Dataset entries

• • • • •

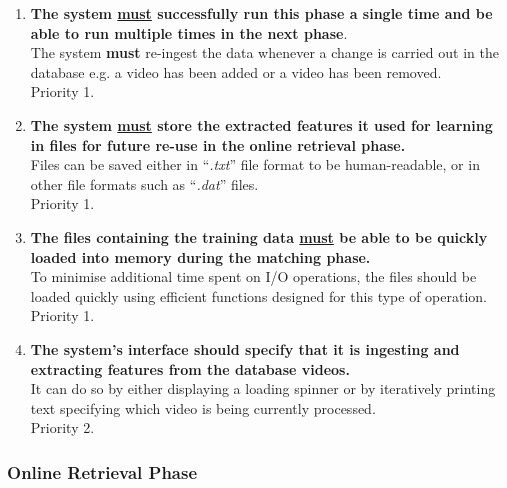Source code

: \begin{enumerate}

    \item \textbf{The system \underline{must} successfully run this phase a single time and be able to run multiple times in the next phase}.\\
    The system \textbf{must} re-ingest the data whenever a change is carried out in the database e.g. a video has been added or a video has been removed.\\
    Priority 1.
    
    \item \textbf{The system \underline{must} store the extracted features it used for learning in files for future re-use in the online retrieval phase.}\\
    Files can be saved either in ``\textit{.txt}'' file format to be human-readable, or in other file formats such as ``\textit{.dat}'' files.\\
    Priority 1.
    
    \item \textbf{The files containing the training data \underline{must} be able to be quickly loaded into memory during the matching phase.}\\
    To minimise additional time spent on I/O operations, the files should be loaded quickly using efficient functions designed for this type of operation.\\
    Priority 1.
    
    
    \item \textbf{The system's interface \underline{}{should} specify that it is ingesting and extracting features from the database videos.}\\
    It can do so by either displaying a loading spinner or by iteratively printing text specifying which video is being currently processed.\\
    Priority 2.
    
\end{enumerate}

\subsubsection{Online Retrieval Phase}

• • • • •

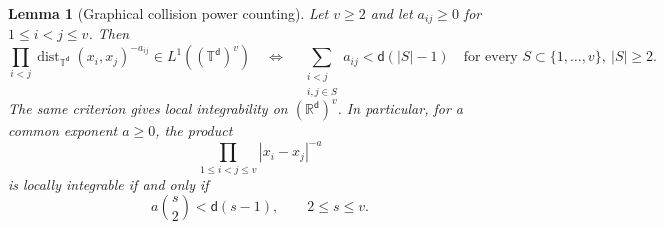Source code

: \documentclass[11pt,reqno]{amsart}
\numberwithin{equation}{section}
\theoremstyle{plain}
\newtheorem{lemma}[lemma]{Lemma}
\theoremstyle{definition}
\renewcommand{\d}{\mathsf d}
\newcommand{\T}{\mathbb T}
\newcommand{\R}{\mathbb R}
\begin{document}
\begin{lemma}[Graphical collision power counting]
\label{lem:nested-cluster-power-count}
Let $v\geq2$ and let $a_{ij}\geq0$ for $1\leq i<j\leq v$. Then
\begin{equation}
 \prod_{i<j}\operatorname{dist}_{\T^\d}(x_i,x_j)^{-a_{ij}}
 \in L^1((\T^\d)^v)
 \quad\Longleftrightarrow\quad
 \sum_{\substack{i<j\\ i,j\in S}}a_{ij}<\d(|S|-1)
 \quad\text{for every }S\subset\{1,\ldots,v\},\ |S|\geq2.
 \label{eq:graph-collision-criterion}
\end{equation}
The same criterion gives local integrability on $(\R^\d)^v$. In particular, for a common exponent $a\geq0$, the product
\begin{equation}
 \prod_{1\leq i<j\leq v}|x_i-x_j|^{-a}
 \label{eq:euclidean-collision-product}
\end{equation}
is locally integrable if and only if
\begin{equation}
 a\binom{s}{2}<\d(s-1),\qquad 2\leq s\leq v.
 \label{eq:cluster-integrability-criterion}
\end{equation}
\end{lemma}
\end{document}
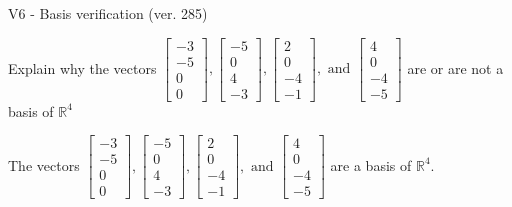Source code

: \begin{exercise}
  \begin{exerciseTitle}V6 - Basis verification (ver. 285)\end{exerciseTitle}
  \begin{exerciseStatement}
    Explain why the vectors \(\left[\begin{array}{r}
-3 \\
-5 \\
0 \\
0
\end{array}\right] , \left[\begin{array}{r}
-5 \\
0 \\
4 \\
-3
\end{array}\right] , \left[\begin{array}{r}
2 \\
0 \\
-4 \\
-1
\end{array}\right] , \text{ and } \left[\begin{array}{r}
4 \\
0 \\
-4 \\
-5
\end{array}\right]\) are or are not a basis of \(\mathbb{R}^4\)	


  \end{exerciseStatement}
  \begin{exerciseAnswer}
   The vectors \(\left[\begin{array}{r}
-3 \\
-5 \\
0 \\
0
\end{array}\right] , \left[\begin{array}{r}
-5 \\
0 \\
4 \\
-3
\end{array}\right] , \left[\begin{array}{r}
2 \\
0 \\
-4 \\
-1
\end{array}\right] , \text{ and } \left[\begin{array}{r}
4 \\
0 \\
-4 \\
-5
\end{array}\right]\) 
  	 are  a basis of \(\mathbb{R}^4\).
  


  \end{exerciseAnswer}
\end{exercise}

• • • • •

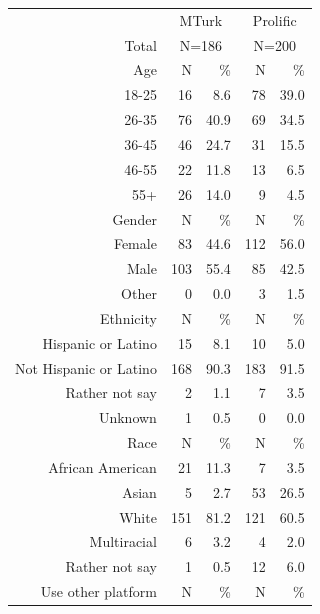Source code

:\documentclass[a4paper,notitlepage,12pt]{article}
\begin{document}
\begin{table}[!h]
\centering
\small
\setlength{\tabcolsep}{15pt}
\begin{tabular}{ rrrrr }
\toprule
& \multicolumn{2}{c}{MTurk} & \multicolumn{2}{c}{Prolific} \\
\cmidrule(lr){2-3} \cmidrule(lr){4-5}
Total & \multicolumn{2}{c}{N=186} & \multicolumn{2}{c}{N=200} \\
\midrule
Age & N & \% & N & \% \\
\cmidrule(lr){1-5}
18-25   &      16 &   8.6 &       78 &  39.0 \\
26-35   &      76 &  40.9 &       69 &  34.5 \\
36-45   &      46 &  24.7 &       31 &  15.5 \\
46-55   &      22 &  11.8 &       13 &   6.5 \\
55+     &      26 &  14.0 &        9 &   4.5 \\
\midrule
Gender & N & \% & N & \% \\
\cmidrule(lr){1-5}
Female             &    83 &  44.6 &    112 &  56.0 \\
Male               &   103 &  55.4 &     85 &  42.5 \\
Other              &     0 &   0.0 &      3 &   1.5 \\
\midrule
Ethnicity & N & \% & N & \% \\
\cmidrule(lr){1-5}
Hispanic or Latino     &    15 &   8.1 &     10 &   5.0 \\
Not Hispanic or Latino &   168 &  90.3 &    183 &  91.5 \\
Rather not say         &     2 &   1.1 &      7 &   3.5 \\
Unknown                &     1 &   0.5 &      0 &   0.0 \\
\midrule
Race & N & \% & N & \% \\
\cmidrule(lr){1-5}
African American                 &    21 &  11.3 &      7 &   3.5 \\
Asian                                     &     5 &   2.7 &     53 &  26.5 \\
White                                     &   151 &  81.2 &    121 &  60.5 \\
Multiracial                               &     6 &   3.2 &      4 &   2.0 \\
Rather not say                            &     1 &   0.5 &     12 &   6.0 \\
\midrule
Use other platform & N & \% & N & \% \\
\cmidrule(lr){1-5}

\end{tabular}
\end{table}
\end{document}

• • • • •

* **HOW TO COMPLETE THIS TASK**: Retype only this portion of the data above: the line containing "Race & N & \% & N & \% \\", the line containing "Use other platform & N & \% & N & \% \\", and all lines between them, exactly.

* **TASK ANSWER**:
Race & N & \% & N & \% \\
\cmidrule(lr){1-5}
African American                 &    21 &  11.3 &      7 &   3.5 \\
Asian                                     &     5 &   2.7 &     53 &  26.5 \\
White                                     &   151 &  81.2 &    121 &  60.5 \\
Multiracial                               &     6 &   3.2 &      4 &   2.0 \\
Rather not say                            &     1 &   0.5 &     12 &   6.0 \\
\midrule
Use other platform & N & \% & N & \% \\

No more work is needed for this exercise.